Brief: Once you reach the line that holds "The archive references" in the listing below, output it and every line after it through the line that holds "Základný problém, ktorý", word for word.

- Opening Delimiter -

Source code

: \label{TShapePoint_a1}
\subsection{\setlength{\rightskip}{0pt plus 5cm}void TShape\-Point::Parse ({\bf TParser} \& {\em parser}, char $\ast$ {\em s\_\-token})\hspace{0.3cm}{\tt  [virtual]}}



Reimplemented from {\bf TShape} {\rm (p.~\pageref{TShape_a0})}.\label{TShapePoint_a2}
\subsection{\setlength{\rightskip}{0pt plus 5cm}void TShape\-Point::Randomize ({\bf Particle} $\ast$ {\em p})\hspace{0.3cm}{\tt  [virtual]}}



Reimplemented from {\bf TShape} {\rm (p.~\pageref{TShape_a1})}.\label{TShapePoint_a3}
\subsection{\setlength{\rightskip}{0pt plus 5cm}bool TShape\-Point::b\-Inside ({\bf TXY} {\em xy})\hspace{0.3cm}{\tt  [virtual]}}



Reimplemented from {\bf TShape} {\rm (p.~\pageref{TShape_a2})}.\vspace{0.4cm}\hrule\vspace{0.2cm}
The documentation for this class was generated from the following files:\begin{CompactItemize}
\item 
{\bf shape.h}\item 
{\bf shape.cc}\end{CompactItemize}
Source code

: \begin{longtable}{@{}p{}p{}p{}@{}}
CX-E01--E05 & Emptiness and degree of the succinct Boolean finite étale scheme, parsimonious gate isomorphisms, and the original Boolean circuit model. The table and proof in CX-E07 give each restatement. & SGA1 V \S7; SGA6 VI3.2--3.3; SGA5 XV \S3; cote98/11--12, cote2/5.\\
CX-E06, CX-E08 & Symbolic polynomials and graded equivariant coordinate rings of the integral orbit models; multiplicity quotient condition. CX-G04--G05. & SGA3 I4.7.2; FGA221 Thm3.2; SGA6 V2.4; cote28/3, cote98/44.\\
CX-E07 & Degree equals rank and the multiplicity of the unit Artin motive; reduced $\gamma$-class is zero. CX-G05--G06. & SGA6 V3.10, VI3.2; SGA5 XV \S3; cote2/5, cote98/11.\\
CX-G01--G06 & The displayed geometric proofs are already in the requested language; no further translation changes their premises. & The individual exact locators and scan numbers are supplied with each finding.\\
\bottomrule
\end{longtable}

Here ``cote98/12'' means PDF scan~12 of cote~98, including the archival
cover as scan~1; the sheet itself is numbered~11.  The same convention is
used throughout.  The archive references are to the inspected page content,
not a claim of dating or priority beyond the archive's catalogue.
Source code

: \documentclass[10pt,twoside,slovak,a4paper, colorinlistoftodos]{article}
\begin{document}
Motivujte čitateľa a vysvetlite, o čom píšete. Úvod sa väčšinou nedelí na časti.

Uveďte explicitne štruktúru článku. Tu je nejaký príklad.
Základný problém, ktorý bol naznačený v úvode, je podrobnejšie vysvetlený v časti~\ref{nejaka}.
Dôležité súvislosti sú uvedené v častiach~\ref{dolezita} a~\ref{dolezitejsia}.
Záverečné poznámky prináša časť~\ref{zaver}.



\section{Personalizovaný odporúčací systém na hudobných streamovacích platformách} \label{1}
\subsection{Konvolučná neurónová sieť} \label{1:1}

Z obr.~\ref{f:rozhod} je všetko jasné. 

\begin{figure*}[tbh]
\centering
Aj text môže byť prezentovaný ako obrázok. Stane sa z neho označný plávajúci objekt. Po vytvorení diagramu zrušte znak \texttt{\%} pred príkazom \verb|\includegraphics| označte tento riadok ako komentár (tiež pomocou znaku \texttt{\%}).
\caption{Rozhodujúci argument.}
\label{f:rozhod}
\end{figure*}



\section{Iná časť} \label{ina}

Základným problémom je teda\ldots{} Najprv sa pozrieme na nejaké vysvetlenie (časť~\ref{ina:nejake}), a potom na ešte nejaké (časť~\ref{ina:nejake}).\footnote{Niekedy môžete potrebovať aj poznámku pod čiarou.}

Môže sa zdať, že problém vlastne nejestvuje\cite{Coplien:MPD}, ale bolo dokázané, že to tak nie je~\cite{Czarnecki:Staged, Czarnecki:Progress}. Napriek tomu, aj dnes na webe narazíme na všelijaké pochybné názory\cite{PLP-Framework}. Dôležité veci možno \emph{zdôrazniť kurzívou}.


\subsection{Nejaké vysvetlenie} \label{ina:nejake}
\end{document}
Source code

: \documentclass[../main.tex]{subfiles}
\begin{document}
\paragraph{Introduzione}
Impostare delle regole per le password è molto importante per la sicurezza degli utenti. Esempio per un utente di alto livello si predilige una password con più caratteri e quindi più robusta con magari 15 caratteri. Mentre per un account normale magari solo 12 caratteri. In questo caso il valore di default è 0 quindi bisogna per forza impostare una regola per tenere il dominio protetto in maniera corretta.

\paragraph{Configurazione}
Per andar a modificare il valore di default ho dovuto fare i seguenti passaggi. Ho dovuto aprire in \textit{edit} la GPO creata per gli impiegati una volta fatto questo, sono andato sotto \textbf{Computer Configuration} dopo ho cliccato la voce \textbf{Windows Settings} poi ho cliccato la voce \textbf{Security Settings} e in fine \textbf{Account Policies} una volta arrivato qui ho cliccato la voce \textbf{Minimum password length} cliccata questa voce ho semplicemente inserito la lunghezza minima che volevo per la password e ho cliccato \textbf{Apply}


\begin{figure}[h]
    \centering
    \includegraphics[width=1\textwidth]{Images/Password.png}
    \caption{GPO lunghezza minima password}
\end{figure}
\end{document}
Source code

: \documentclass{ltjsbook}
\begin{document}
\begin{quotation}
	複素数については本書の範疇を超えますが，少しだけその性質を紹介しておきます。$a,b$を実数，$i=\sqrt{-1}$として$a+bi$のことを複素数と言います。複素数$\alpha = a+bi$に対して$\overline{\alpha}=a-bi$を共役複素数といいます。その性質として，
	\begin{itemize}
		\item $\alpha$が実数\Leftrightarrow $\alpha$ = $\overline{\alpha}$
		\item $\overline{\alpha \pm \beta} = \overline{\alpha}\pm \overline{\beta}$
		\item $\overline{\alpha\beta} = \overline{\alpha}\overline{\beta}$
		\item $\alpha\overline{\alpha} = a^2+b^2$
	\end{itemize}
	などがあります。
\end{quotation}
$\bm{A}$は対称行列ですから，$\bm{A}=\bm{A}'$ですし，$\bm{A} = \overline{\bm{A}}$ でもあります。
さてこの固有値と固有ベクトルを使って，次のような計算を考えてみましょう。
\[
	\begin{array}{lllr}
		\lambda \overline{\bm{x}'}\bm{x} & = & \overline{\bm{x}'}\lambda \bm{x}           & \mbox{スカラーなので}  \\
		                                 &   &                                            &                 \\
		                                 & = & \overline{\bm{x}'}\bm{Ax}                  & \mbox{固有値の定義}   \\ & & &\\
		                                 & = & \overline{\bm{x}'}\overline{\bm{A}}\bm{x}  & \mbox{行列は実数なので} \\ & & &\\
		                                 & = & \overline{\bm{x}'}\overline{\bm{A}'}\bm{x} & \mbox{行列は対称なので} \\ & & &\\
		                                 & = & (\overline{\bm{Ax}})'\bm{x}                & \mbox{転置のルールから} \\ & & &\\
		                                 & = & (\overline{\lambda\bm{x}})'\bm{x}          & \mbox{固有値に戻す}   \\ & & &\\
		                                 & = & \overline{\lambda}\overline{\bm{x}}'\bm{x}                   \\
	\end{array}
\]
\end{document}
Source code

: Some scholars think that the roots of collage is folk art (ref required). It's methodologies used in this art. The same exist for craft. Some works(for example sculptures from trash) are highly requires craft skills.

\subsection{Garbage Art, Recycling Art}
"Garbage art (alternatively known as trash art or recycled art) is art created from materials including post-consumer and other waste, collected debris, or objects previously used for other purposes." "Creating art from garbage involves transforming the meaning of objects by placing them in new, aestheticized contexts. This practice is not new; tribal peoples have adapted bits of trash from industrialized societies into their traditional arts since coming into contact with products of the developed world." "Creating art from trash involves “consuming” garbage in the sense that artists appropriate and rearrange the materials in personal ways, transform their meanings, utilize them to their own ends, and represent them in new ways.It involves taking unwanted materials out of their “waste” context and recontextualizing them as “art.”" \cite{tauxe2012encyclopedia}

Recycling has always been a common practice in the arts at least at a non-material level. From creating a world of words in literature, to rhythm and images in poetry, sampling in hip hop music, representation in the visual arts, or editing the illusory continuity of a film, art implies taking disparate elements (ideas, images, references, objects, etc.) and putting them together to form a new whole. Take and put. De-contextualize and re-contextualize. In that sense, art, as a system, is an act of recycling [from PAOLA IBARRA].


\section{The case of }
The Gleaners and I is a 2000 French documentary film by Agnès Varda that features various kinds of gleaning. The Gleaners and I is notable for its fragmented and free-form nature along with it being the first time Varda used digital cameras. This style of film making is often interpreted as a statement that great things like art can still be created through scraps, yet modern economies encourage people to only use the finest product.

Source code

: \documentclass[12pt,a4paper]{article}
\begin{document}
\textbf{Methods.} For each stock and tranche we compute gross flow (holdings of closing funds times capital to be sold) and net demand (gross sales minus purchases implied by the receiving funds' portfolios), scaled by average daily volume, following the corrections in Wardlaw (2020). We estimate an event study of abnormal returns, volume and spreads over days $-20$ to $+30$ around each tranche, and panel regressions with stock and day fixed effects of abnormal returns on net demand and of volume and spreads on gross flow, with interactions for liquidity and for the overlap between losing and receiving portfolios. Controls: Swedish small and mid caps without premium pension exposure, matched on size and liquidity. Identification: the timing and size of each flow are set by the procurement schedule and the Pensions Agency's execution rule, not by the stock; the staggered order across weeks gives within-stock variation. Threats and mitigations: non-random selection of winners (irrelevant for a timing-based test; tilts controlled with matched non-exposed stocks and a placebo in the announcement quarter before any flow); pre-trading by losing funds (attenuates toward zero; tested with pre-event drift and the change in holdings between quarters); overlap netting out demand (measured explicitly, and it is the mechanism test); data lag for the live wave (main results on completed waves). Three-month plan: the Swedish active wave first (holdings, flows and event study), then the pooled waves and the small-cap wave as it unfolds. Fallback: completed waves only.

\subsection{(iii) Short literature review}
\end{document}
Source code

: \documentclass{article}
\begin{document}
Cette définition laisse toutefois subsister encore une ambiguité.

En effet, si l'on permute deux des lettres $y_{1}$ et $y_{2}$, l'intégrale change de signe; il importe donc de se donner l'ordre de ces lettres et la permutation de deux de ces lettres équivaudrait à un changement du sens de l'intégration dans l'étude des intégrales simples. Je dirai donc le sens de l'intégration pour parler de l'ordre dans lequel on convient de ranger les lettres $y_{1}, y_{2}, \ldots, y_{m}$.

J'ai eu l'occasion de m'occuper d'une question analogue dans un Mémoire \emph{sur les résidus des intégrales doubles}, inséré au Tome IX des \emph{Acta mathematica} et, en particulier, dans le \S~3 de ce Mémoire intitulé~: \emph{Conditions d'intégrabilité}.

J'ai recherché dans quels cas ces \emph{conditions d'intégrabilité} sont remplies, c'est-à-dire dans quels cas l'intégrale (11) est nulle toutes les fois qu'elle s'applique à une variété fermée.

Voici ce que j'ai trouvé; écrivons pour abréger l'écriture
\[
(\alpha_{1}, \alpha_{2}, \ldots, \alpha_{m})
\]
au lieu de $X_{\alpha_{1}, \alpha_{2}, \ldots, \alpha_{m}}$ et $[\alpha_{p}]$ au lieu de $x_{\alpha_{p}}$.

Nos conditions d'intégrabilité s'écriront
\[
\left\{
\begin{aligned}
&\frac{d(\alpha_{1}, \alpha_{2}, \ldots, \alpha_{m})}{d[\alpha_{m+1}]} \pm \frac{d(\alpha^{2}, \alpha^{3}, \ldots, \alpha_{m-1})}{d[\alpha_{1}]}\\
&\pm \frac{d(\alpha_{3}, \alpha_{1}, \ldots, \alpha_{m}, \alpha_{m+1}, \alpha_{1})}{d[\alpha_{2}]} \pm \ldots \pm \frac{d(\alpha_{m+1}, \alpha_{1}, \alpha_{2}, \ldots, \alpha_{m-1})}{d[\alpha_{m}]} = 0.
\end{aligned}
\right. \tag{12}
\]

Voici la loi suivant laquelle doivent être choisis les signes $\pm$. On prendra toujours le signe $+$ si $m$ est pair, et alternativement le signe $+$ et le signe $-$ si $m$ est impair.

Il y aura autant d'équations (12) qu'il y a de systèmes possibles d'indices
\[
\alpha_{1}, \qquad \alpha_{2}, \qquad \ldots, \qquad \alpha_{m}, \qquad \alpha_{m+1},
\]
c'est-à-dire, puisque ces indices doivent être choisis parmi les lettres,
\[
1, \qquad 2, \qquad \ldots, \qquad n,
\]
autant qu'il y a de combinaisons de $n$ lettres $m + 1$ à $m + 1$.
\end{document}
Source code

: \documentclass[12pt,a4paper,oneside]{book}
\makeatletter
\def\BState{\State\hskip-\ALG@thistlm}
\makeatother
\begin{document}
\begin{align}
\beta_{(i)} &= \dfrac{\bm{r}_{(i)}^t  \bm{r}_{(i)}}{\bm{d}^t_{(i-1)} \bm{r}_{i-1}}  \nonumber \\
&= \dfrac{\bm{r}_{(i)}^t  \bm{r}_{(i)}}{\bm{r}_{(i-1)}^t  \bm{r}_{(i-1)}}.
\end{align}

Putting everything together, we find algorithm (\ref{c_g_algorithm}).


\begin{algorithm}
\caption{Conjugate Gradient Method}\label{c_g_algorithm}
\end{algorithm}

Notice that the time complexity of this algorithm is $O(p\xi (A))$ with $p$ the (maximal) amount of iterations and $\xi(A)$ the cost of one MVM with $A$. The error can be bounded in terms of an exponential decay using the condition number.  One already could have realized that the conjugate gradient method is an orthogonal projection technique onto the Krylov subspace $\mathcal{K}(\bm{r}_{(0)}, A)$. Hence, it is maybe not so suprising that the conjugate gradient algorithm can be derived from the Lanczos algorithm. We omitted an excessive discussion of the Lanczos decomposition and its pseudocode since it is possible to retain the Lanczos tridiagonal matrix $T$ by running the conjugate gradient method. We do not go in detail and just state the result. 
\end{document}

- Closing Delimiter -

Exercise answer:
used throughout.  The archive references are to the inspected page content,
not a claim of dating or priority beyond the archive's catalogue.
Source code

: \documentclass[10pt,twoside,slovak,a4paper, colorinlistoftodos]{article}
\begin{document}
Motivujte čitateľa a vysvetlite, o čom píšete. Úvod sa väčšinou nedelí na časti.

Uveďte explicitne štruktúru článku. Tu je nejaký príklad.
Základný problém, ktorý bol naznačený v úvode, je podrobnejšie vysvetlený v časti~\ref{nejaka}.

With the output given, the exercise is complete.